Despite reasons to be pessimistic about our city, I am optimistic. The discord and chaos we’ve witnessed have cleared a path for progress on longstanding, systemic inequities in our community. It is the task of our next mayor and city council to unite our city and work locally, regionally and state-wide on behalf of Virginia’s capital. Let’s be a city people move to FOR our schools, with public policies and systems that are equitable, and an economy that works for all our residents. Those are goals I would be honored to fight for as the next city councilperson for the 2nd district.

Spinks: I was very pleased with the Council’s decision to infuse RPS with the funds needed to build more schools, however, I was disappointed that we ended up with only three new facilities instead of meeting the goal of building five. The Council has also handled the Richmond 300 and James River Master Plans with a refreshing amount of focus on ensuring all residents had opportunities to collaborate and give input.

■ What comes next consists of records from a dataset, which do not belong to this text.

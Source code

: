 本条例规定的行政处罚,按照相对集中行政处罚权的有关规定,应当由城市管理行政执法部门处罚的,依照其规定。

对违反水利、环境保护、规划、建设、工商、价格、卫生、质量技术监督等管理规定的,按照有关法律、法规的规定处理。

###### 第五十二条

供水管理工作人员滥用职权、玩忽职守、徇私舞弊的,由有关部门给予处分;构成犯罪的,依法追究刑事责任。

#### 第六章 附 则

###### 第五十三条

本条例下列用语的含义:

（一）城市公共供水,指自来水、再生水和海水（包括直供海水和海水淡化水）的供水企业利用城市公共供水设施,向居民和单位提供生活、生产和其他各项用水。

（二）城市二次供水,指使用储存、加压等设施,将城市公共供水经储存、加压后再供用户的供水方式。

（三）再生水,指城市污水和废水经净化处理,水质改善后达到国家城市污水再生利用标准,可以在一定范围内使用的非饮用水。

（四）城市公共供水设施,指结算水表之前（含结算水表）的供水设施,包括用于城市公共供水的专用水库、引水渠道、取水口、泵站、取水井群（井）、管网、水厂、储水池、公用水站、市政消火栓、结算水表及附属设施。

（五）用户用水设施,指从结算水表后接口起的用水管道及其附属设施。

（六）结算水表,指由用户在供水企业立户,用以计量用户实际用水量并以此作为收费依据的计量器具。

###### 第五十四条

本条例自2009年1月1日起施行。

I think it’s important to continue to broader our approach to inclusion by expanding access to participation and community involvement in decision making. But most importantly, I think we need to take a more proactive approach to address systemic issues. like inequity, barriers to opportunities, and job creation for historically marginalized communities. As a member of City Council I will approach all decisions by asking, How would this ordinance promote equity, opportunity, and lower barriers to success for working-class and low-income families.